The live recordings present in this issue derive from the last four years of Wunderlich’s life. His intended direction was surely recognition of the growth of his voice the consequences of which can be heard as early as 1964 in his singing of the role of Tamino, a signature role (trs.1-5). In the opening mirror aria, Die Bildnis (tr.1) there is some sign of strain as he reaches for, rather than floats up to, the climax, swelling on the note for expression. By contrast, in the reprise in Dalla sua pace from Don Giovanni recorded a year earlier he sings on the breath with gently elegiac phrasing (tr.6); in this he is helped by Karajan’s conducting. The extra edge to the voice as required for the La Boheme Rodolfo is present in the extracts from Il barbiere di Siviglia sung in German (trs.8-9). In contrast, the extracts from Die Entführung aus dem Serail recorded a year earlier evidence those long-breathed expressive tones with the voice bright and forward - his hallmark (trs.14-15). 

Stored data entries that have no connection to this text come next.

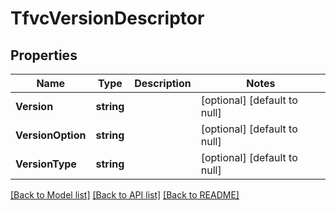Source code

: # TfvcVersionDescriptor

## Properties
Name | Type | Description | Notes
------------ | ------------- | ------------- | -------------
**Version** | **string** |  | [optional] [default to null]
**VersionOption** | **string** |  | [optional] [default to null]
**VersionType** | **string** |  | [optional] [default to null]

[[Back to Model list]](../README.md#documentation-for-models) [[Back to API list]](../README.md#documentation-for-api-endpoints) [[Back to README]](../README.md)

Perhaps the highlights of this collection are the Strauss items from works not otherwise available with him. Of these his strong toned singing of Du süssester Engel from Die schweigsame Frau is particularly notable despite some overload (tr.13). This extract, like that of Di rigori armato il seno from Der Rosenkavalier here enjoys its first appearance on CD (tr. 12) and together with Hilde Gueden’s contribution makes the extract from Daphne particular highlights (tr.11).

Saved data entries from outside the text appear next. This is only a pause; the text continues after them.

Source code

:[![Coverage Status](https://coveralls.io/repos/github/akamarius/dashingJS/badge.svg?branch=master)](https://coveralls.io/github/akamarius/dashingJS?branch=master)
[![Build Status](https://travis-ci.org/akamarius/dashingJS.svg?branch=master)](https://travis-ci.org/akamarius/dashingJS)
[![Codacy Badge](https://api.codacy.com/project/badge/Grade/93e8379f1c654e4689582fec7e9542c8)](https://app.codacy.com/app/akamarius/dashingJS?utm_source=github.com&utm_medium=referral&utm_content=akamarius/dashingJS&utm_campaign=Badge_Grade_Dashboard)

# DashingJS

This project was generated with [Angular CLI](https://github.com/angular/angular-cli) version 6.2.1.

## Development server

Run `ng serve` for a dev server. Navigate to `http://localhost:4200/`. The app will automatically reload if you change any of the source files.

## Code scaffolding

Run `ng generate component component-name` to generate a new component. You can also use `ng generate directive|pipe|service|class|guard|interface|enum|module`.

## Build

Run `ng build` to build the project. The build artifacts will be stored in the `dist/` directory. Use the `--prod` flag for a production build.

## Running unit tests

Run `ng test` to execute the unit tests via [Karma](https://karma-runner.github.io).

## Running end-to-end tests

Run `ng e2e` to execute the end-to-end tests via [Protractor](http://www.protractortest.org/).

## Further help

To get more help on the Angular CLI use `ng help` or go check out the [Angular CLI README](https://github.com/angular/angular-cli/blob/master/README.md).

In other extracts the supporting singers vary from the superb Lucia Popp and Hilde Gueden in Addio, mia vita from Capriccio (tr. 10) to a rather gruff Sarastro and somewhat mature Rothenberger in the extracts from Die Zauberflöte (trs 1-5).
Live performances demand more from a singer than those made in the studio, particularly how their voices strike an accommodation with the auditorium size. We can hear what Wunderlich really sounded like in various theatres and it becomes even more evident what a loss his premature death meant to the operatic world.
Robert J Farr
Another Fritz Wunderlich collection, but with the added and worthwhile difference of live performance of items not otherwise readily available.